Record set ::
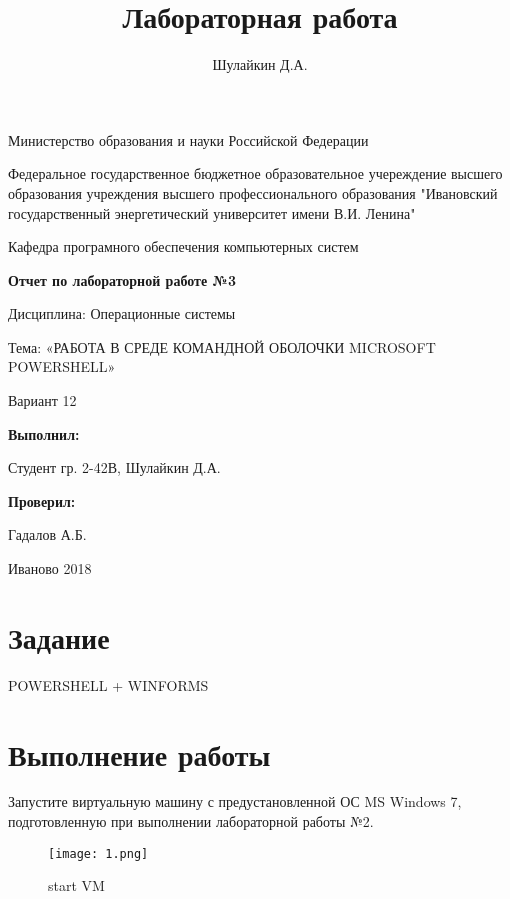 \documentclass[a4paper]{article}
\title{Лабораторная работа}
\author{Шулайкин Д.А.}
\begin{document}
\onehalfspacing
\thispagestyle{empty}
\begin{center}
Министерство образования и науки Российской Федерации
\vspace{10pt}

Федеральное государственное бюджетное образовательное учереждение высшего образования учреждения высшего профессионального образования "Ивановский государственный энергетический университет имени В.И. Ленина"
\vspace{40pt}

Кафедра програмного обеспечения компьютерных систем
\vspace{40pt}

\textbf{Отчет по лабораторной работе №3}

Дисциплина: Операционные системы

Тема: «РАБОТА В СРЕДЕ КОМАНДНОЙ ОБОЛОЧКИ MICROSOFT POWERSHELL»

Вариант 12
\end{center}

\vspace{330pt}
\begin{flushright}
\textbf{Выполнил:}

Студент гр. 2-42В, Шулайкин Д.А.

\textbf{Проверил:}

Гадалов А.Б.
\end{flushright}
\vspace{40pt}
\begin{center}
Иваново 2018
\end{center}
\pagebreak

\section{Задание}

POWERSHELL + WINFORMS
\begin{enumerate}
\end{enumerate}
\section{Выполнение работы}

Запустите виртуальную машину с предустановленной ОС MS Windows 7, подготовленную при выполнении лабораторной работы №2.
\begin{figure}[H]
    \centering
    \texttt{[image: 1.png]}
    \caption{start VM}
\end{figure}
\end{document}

Your assignment ::
When a line in the listing has the string "POWERSHELL" in it, return that line.

Answer for this exercise ::
Тема: «РАБОТА В СРЕДЕ КОМАНДНОЙ ОБОЛОЧКИ MICROSOFT POWERSHELL»
POWERSHELL + WINFORMS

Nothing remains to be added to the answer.